The Obama administration crafted the gainful employment rule to crack down on predatory for-profit colleges that left students with debt they couldn't pay off. However, the Trump administration's Ed Department has delayed most parts of the rule from taking effect.
Even so, proponents of the rule said it successfully weeded out programs that left students with crushing debt. For instance, an analysis from New America, a bipartisan think tank, found in 2017 that around 300 programs that failed to meet the rule's standards have been shut down.
Notably, several of those programs were run by ITT Technical Institute, a for-profit chain that collapsed in 2016 after facing accusations that it preyed on students and left them with considerable debt. Last year, former ITT students won $600 million in loan forgiveness.
The rule's repeal has been met with fierce criticism.
"The decision to completely repeal gainful employment is an attack on students whom the U.S. Department of Education is trusted with protecting," Denise Forte, senior vice president for partnership and engagement at The Education Trust, said in a statement. "Eliminating this rule will mean that predatory programs, many of them at for-profit colleges, will continue to access billions of federal dollars while harming students financially."
Over the next decade, the repeal will cost an estimated $6.2 billion in federal student aid, which some contend will go to low-quality programs. Rep. Bobby Scott, D-Va., the chair of the House education committee, said in a statement that the repeal underscores the need for Congress to pass a rewrite of the Higher Education Act "that protects students and taxpayers from low-quality for-profit schools."
DeVos has touted the expansion of the College Scorecard — a consumer-facing tool that houses data on colleges, such as their graduation rates and demographics — as a way to hold institutions accountable.
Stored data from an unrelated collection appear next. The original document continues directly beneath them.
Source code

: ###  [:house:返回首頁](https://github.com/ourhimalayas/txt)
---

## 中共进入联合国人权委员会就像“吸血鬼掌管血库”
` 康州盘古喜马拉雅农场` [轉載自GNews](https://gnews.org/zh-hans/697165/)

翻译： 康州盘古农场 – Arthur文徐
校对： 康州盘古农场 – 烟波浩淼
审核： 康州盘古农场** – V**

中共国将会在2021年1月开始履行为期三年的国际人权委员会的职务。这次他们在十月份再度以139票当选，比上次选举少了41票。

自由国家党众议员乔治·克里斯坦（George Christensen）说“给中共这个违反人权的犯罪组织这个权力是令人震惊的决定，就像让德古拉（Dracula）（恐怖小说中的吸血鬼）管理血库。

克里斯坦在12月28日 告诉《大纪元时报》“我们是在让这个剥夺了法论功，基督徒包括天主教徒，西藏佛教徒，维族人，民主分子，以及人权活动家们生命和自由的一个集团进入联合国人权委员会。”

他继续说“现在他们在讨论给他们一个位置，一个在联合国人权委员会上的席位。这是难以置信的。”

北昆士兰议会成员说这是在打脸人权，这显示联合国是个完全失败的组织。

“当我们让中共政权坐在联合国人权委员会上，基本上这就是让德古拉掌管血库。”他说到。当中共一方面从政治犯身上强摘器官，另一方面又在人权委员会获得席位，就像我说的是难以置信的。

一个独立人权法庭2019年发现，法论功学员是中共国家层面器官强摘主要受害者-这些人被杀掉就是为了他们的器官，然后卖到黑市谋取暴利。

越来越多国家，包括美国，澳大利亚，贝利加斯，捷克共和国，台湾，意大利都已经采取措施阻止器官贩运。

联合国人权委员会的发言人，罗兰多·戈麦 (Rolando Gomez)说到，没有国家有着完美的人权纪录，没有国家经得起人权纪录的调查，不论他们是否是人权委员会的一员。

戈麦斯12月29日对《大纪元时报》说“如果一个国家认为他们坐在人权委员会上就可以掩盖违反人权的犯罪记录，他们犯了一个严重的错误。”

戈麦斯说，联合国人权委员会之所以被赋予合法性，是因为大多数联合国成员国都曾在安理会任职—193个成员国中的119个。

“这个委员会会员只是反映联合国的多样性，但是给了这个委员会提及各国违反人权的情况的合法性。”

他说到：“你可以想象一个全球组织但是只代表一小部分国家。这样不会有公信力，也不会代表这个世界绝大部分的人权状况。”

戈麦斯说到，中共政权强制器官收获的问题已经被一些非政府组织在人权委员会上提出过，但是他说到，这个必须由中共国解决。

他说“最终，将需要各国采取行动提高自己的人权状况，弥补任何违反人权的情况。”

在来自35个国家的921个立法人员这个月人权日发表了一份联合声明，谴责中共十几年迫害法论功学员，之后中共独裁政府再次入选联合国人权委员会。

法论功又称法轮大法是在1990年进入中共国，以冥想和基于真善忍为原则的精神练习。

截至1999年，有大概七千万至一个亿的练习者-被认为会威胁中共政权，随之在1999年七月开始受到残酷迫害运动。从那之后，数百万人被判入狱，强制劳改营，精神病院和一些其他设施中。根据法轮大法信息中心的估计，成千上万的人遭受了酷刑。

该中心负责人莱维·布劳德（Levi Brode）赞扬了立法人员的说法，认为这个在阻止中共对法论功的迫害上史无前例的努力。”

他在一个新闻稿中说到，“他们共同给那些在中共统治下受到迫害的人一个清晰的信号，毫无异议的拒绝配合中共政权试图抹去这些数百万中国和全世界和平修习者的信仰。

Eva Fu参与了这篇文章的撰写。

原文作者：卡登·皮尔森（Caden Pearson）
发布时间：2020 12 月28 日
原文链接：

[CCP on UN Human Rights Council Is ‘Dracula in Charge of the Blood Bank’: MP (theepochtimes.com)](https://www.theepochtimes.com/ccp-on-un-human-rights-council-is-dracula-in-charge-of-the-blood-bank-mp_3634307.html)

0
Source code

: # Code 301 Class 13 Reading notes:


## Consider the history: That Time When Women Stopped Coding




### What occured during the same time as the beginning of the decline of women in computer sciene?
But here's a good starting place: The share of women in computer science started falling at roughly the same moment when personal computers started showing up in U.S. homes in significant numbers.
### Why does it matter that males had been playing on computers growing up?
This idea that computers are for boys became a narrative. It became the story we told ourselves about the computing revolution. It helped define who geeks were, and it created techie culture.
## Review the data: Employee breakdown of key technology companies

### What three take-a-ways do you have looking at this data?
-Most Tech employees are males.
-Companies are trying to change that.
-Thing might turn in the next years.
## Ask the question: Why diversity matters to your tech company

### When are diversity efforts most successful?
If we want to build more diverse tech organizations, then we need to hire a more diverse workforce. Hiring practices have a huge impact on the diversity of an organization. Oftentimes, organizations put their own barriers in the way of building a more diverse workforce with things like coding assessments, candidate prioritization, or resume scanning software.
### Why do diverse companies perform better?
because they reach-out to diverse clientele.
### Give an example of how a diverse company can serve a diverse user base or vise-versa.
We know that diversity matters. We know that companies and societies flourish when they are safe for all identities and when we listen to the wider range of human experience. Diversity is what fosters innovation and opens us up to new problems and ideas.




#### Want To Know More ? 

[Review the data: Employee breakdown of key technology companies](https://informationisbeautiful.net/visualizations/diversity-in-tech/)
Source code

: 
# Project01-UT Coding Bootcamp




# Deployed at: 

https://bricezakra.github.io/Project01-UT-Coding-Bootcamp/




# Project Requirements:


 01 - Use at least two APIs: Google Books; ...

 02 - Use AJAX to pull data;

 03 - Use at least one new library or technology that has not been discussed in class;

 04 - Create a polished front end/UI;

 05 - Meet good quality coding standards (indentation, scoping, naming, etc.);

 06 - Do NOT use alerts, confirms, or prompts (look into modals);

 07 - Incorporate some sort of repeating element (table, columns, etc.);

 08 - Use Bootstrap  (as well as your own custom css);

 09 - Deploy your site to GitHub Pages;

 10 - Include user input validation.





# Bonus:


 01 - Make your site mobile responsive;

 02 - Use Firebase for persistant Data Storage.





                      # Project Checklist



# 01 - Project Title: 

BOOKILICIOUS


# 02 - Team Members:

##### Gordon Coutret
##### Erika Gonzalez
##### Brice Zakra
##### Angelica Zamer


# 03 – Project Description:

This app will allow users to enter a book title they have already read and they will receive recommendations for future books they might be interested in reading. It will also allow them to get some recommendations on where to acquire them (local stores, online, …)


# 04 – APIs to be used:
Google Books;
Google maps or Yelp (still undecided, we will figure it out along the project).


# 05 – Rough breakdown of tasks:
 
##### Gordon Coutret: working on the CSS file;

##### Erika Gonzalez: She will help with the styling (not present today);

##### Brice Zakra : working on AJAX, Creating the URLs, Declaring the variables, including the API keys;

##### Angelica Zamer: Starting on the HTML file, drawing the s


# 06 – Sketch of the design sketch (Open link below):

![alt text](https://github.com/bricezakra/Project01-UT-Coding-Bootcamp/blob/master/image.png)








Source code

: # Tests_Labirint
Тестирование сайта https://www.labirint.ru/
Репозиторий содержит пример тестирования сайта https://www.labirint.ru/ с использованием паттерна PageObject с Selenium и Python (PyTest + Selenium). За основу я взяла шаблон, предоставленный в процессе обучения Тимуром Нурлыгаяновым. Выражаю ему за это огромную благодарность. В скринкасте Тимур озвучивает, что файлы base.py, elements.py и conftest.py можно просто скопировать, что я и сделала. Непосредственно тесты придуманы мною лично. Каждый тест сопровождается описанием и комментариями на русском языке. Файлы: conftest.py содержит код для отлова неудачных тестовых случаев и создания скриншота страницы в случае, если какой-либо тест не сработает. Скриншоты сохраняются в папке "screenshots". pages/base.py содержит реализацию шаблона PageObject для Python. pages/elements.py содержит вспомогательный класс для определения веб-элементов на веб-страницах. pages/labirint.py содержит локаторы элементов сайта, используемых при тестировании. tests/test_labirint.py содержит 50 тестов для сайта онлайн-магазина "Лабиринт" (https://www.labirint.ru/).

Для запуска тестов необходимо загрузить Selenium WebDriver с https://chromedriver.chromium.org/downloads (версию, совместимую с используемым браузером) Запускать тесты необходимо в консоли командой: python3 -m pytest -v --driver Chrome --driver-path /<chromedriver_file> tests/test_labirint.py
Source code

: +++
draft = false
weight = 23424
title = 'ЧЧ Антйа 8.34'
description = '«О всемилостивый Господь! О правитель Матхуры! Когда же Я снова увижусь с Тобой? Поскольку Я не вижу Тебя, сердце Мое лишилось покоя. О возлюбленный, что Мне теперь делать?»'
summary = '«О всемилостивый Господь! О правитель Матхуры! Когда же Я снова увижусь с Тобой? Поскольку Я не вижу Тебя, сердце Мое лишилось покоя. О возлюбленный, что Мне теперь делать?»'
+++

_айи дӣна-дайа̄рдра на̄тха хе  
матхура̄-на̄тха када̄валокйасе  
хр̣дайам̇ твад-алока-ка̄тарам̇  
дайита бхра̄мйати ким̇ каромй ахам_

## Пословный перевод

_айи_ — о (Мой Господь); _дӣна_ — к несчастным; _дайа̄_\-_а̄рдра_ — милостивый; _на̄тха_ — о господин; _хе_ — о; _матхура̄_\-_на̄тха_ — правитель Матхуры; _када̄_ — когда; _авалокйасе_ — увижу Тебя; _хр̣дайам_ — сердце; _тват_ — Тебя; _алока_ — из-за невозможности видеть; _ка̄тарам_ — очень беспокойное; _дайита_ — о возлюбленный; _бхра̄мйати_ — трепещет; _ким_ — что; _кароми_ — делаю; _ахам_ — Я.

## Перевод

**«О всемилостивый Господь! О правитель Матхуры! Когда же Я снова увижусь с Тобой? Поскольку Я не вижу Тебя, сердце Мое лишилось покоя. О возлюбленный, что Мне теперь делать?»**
The Ed Department added preliminary data to the online database last month, though critics say transparency remains an issue.
However, in a statement issued Friday, DeVos said the College Scorecard update is "only the beginning."
"These important reforms are a more complete and effective way to hold all types of higher education institutions accountable," she said. "This administration will continue to put students first and make sure they not only have a multitude of pathways to success post-high school but also the information they need to make the best choices for themselves."